John Key deserves praise for taking the time to chair the sessions, even if he tried the patience of some with the sullen indifference on day one and the cod-naivety on day two. (At least, I hope he was playing it cute in pretending not to know anything about encryption; the alternative doesn't bear thinking about.)
And Mr Key is just the man to navigate us all through a proper, broader conversation about the kind of sensibly calibrated surveillance agencies we need. It could all be done and dusted in a couple of months. The sprint, however, in pushing the GCSB bill and associated telecommunications intercept legislation through the parliamentary process under urgency, is unnecessary and wrong.
David Shearer awkwardly attempted to thank Mr Dotcom for bringing everyone together. And it's certainly true that the faintly dream-like rendezvous - Mr Dotcom, Mr Key, Mr Shearer, Russel Norman, John Banks and Peter Dunne all gathered before an eager circus crowd - would never have happened had the GCSB not been caught out doing illegal snooping by the high-powered legal team enlisted by a flamboyant, Coatesville-based German emigre with a dogmatic US state prosecutor in pursuit.
At times it's hard to fathom the impact that Mr Dotcom's decision to settle in New Zealand has had on our politics. Without it we'd not have seen, of course, the gung-ho raid on his mansion. Mr Banks would not be in court facing a private prosecution of donations to his mayoral campaign.

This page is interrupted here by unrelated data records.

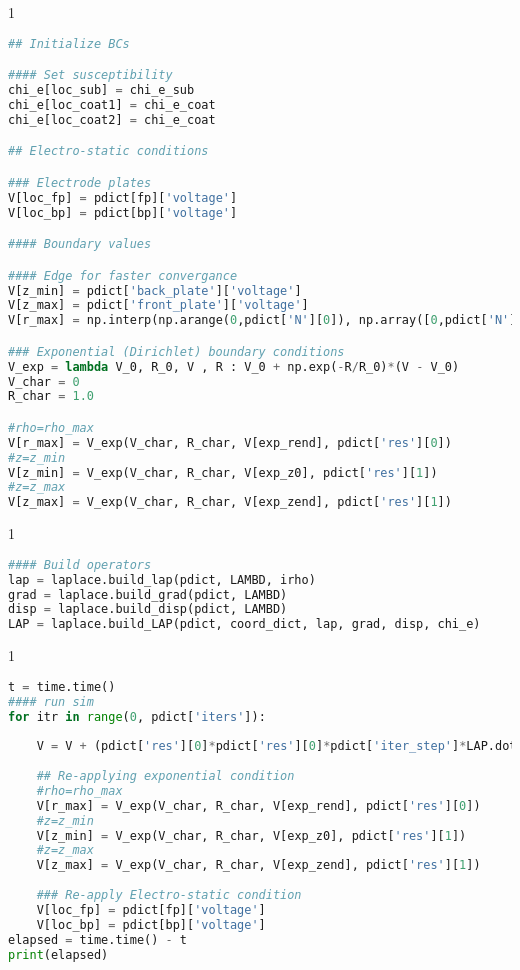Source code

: \begin{spacing}{1} \begin{lstlisting}[frame=single, language=Python]
## Initialize BCs

#### Set susceptibility
chi_e[loc_sub] = chi_e_sub
chi_e[loc_coat1] = chi_e_coat
chi_e[loc_coat2] = chi_e_coat

## Electro-static conditions

### Electrode plates
V[loc_fp] = pdict[fp]['voltage']
V[loc_bp] = pdict[bp]['voltage']

#### Boundary values

#### Edge for faster convergance
V[z_min] = pdict['back_plate']['voltage']
V[z_max] = pdict['front_plate']['voltage']
V[r_max] = np.interp(np.arange(0,pdict['N'][0]), np.array([0,pdict['N'][0]-1]), np.array([pdict['back_plate']['voltage'], pdict['front_plate']['voltage']]))

### Exponential (Dirichlet) boundary conditions
V_exp = lambda V_0, R_0, V , R : V_0 + np.exp(-R/R_0)*(V - V_0) 
V_char = 0
R_char = 1.0

#rho=rho_max
V[r_max] = V_exp(V_char, R_char, V[exp_rend], pdict['res'][0])
#z=z_min
V[z_min] = V_exp(V_char, R_char, V[exp_z0], pdict['res'][1])
#z=z_max
V[z_max] = V_exp(V_char, R_char, V[exp_zend], pdict['res'][1])
\end{lstlisting} \end{spacing}

\begin{spacing}{1} \begin{lstlisting}[frame=single, language=Python]
#### Build operators
lap = laplace.build_lap(pdict, LAMBD, irho)
grad = laplace.build_grad(pdict, LAMBD)
disp = laplace.build_disp(pdict, LAMBD)
LAP = laplace.build_LAP(pdict, coord_dict, lap, grad, disp, chi_e)
\end{lstlisting} \end{spacing}

\begin{spacing}{1} \begin{lstlisting}[frame=single, language=Python]
t = time.time() 
#### run sim
for itr in range(0, pdict['iters']):
    
    V = V + (pdict['res'][0]*pdict['res'][0]*pdict['iter_step']*LAP.dot(V))
    
    ## Re-applying exponential condition
    #rho=rho_max
    V[r_max] = V_exp(V_char, R_char, V[exp_rend], pdict['res'][0])
    #z=z_min
    V[z_min] = V_exp(V_char, R_char, V[exp_z0], pdict['res'][1])
    #z=z_max
    V[z_max] = V_exp(V_char, R_char, V[exp_zend], pdict['res'][1])
    
    ### Re-apply Electro-static condition
    V[loc_fp] = pdict[fp]['voltage']
    V[loc_bp] = pdict[bp]['voltage']
elapsed = time.time() - t
print(elapsed)
\end{lstlisting} \end{spacing}


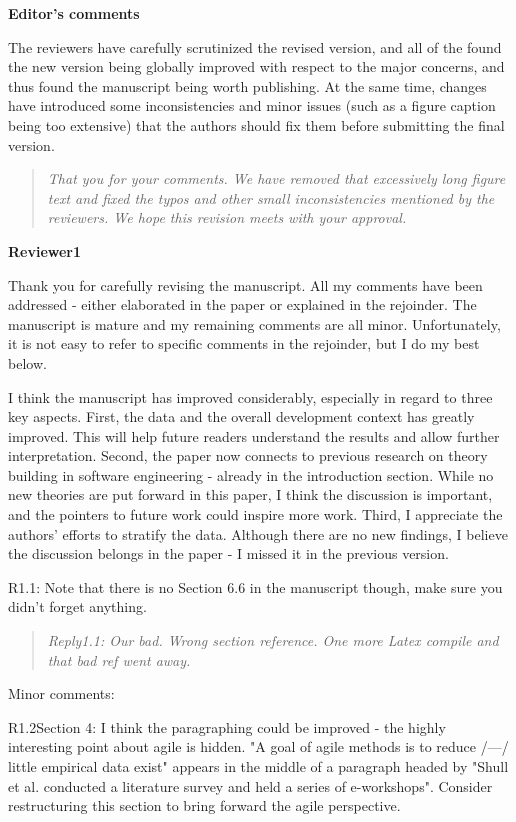 \documentclass[smallcondensed]{svjour3}
\begin{document}
 
{\bf Editor's comments}
 
The reviewers have carefully scrutinized the revised version, and all of the found the new version being globally improved with respect to the major concerns, and thus found the manuscript being worth publishing. At the same time, changes have introduced some inconsistencies and minor issues (such as a figure caption being too extensive) that the authors should fix them before submitting the final version.

\begin{quote}{\em  That you for your comments. We have removed that excessively long figure text and fixed the typos and other small inconsistencies mentioned by the reviewers. We hope this revision meets with your approval.
}\end{quote}

{\bf Reviewer1}

Thank you for carefully revising the manuscript. All my comments have been addressed - either elaborated in the paper or explained in the rejoinder. The manuscript is mature and my remaining comments are all minor. Unfortunately, it is not easy to refer to specific comments in the rejoinder, but I do my best below.

I think the manuscript has improved considerably, especially in regard to three key aspects. First, the data and the overall development context has greatly improved. This will help future readers understand the results and allow further interpretation. Second, the paper now connects to previous research on theory building in software engineering - already in the introduction section. While no new theories are put forward in this paper, I think the discussion is important, and the pointers to future work could inspire more work. Third, I appreciate the authors' efforts to stratify the data. Although there are no new findings, I believe the discussion belongs in the paper - I missed it in the previous version.

R1.1: Note that there is no Section 6.6 in the manuscript though, make sure you didn't forget anything.

\begin{quote}{\em Reply1.1: Our bad. Wrong section reference. One more Latex compile and that bad ref went away.
}\end{quote}

Minor comments:

R1.2Section 4: I think the paragraphing could be improved - the highly interesting point about agile is hidden. "A goal of agile methods is to reduce /---/ little empirical data exist" appears in the middle of a paragraph headed by "Shull et al. conducted a literature survey and held a series of e-workshops". Consider restructuring this section to bring forward the agile perspective.
\end{document}
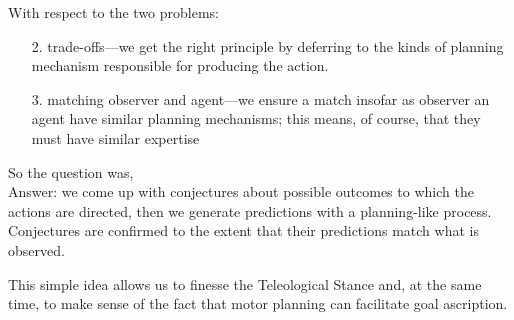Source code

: \documentclass[12pt,\papersize]{extarticle}
\begin{document}
With respect to the two problems:
 \begin{itemize}
\item[2.] trade-offs---we get the right principle by deferring to the kinds of planning mechanism responsible for producing the action.
\item[3.] matching observer and agent---we ensure a match insofar as observer an agent have similar planning mechanisms; this means, of course, that they must have similar expertise
\end{itemize}

So the question was, 
\theQuestion \\
Answer: we come up with conjectures about possible outcomes to which the actions are directed, then we generate predictions with a planning-like process.  Conjectures are confirmed to the extent that their  predictions match what is observed.

This simple idea allows us to finesse the Teleological Stance and, at the same time, to make sense of the fact that motor planning can facilitate goal ascription.
\end{document}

The Prime Minister would not have had to waste all that time so conscientiously not reading the police report about those donations. Nor would he have faced all those uncomfortable questions about calling up a friend from school days to head up the GCSB. Peter Dunne would still be a proud minister of the crown. "Brainfade" would not have become one of the most commonplace nouns in our political lexicon.
But for all the material dispatched from the great Dotcom scandal centrifuge, John Key sails on, serene, relaxed. Polling at a gobsmacking 60-something in the preferred prime minister stakes, in large part thanks to the opposition's clumsy shadow-boxing, he looks just about unsinkable.
Unless, of course, Mr Dotcom can produce the evidence that he promises proves that the Prime Minister, contrary to repeated assurances, knew all about him before last January's big raid.
But, he says, that scene won't play until his extradition hearing. And that's a day we may never see.
In the meantime, it all looks rather like a mega-bluff. See you later, whistles the Prime Minister. It's been fun. Sadly, I doubt we'll see them in the same room again.